Protesters in India begin serving in the army against a change in the conscription system

Massive protests broke out in India against a new recruitment system for the military. By Pakistan Observer, Angry protesters set the ruling party’s office on fire, attacked rail infrastructure and blocked roads.

According to the newspaper, protests started immediately in 12 districts in the eastern Indian state of Bihar. According to local police spokesman Gaurav Mangly, thousands of people gathered in the city of Navada set fire to the office of the Bharatiya Janata Party (BJP), one of India’s two ruling parties, set tires on fire in three districts of the city, and damaged a bus and several cars.

Protesters also attacked railway property in Bihar, set train cars on fire in at least two places, damaged railway tracks and desecrated the station.

Police said protests also took place in the northern state of Haryana and western Rajasthan. Both are traditional recruiting sites for the Indian Armed Forces.
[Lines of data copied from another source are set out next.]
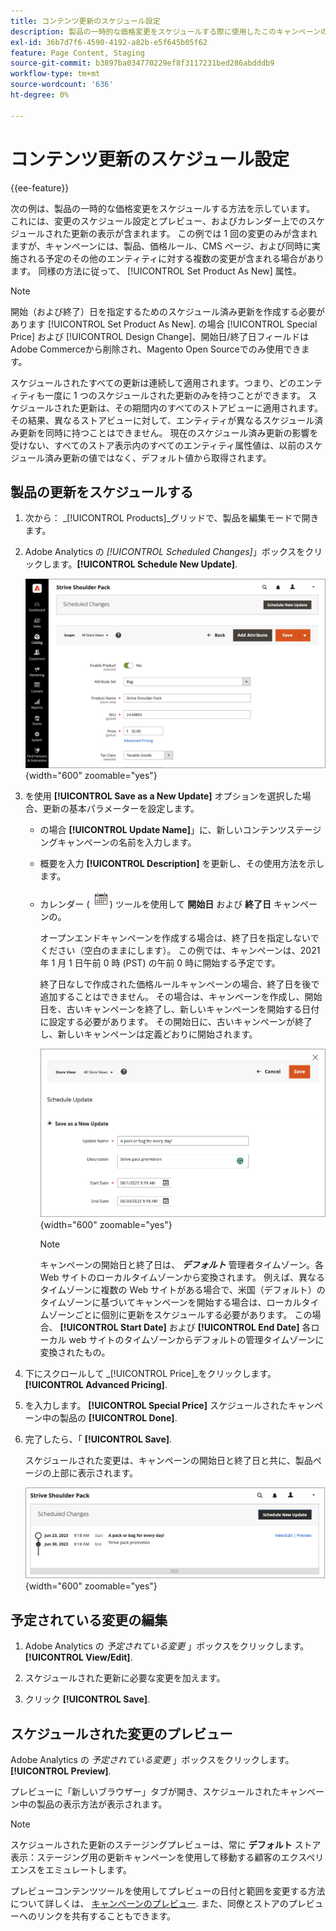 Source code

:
 ```yaml
---
title: コンテンツ更新のスケジュール設定
description: 製品の一時的な価格変更をスケジュールする際に使用したこのキャンペーンの例を確認します。
exl-id: 36b7d7f6-4590-4192-a82b-e5f645b05f62
feature: Page Content, Staging
source-git-commit: b3897ba034770229ef8f3117231bed286abdddb9
workflow-type: tm+mt
source-wordcount: '636'
ht-degree: 0%

---
```


# コンテンツ更新のスケジュール設定

{{ee-feature}}

次の例は、製品の一時的な価格変更をスケジュールする方法を示しています。 これには、変更のスケジュール設定とプレビュー、およびカレンダー上でのスケジュールされた更新の表示が含まれます。 この例では 1 回の変更のみが含まれますが、キャンペーンには、製品、価格ルール、CMS ページ、および同時に実施される予定のその他のエンティティに対する複数の変更が含まれる場合があります。 同様の方法に従って、 [!UICONTROL Set Product As New] 属性。

>[!NOTE]
>開始（および終了）日を指定するためのスケジュール済み更新を作成する必要があります [!UICONTROL Set Product As New]. の場合 [!UICONTROL Special Price] および [!UICONTROL Design Change]、開始日/終了日フィールドはAdobe Commerceから削除され、Magento Open Sourceでのみ使用できます。
>
>スケジュールされたすべての更新は連続して適用されます。つまり、どのエンティティも一度に 1 つのスケジュールされた更新のみを持つことができます。 スケジュールされた更新は、その期間内のすべてのストアビューに適用されます。 その結果、異なるストアビューに対して、エンティティが異なるスケジュール済み更新を同時に持つことはできません。 現在のスケジュール済み更新の影響を受けない、すべてのストア表示内のすべてのエンティティ属性値は、以前のスケジュール済み更新の値ではなく、デフォルト値から取得されます。

## 製品の更新をスケジュールする

1. 次から： _[!UICONTROL Products]_グリッドで、製品を編集モードで開きます。

1. Adobe Analytics の _[!UICONTROL Scheduled Changes]_」ボックスをクリックします。**[!UICONTROL Schedule New Update]**.

   ![新しい更新をスケジュール](./assets/content-staging-product-schedule-new-update.png){width="600" zoomable="yes"}

1. を使用 **[!UICONTROL Save as a New Update]** オプションを選択した場合、更新の基本パラメーターを設定します。

   - の場合 **[!UICONTROL Update Name]**」に、新しいコンテンツステージングキャンペーンの名前を入力します。

   - 概要を入力 **[!UICONTROL Description]** を更新し、その使用方法を示します。

   - カレンダー (![カレンダーアイコン](../assets/icon-calendar.png)) ツールを使用して **開始日** および **終了日** キャンペーンの。

     オープンエンドキャンペーンを作成する場合は、終了日を指定しないでください（空白のままにします）。 この例では、キャンペーンは、2021 年 1 月 1 日午前 0 時 (PST) の午前 0 時に開始する予定です。


     終了日なしで作成された価格ルールキャンペーンの場合、終了日を後で追加することはできません。 その場合は、キャンペーンを作成し、開始日を、古いキャンペーンを終了し、新しいキャンペーンを開始する日付に設定する必要があります。 その開始日に、古いキャンペーンが終了し、新しいキャンペーンは定義どおりに開始されます。

     ![製品アップデートのスケジュール設定](./assets/content-staging-campaign-schedule-update.png){width="600" zoomable="yes"}

     >[!NOTE]
     >
     >キャンペーンの開始日と終了日は、 **_デフォルト_** 管理者タイムゾーン。各 Web サイトのローカルタイムゾーンから変換されます。 例えば、異なるタイムゾーンに複数の Web サイトがある場合で、米国（デフォルト）のタイムゾーンに基づいてキャンペーンを開始する場合は、ローカルタイムゾーンごとに個別に更新をスケジュールする必要があります。 この場合、 **[!UICONTROL Start Date]** および **[!UICONTROL End Date]** 各ローカル web サイトのタイムゾーンからデフォルトの管理タイムゾーンに変換されたもの。

1. 下にスクロールして _[!UICONTROL Price]_をクリックします。**[!UICONTROL Advanced Pricing]**.

1. を入力します。 **[!UICONTROL Special Price]** スケジュールされたキャンペーン中の製品の **[!UICONTROL Done]**.

1. 完了したら、「 **[!UICONTROL Save]**.

   スケジュールされた変更は、キャンペーンの開始日と終了日と共に、製品ページの上部に表示されます。

   ![予定されている変更](./assets/content-staging-product-scheduled-update-preview-rope.png){width="600" zoomable="yes"}

## 予定されている変更の編集

1. Adobe Analytics の _予定されている変更_ 」ボックスをクリックします。 **[!UICONTROL View/Edit]**.

1. スケジュールされた更新に必要な変更を加えます。

1. クリック **[!UICONTROL Save]**.

## スケジュールされた変更のプレビュー

Adobe Analytics の _予定されている変更_ 」ボックスをクリックします。 **[!UICONTROL Preview]**.

プレビューに「新しいブラウザー」タブが開き、スケジュールされたキャンペーン中の製品の表示方法が表示されます。

>[!NOTE]
>
>スケジュールされた更新のステージングプレビューは、常に **デフォルト** ストア表示：ステージング用の更新キャンペーンを使用して移動する顧客のエクスペリエンスをエミュレートします。

プレビューコンテンツツールを使用してプレビューの日付と範囲を変更する方法について詳しくは、 [キャンペーンのプレビュー](content-staging-preview.md). また、同僚とストアのプレビューへのリンクを共有することもできます。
The main argument of the protesters was that they stopped making long-term contracts in the new recruiting system and limited themselves to four-year contracts. According to the Indians, this puts their future lives at risk.

Men and women between the ages of 17.5 and 21 can join the army under the new system, called Agnipath or “fire path” in Hindi. After service, a quarter will remain in the army for another four years. Previously, the armed forces immediately entered into a 17-year contract, which guarantees social benefits after the end of service.

It was previously reported that the first female pilot appeared in the Indian army. It was Captain Abkhalasha Barak who was accepted into the Indian Army Aviation Corps.

According to the publication, Barack completed a training course at the Army Combat Aviation School in Nashik and was successfully released along with 36 male pilots. It is reported that his father was also a soldier with the rank of colonel.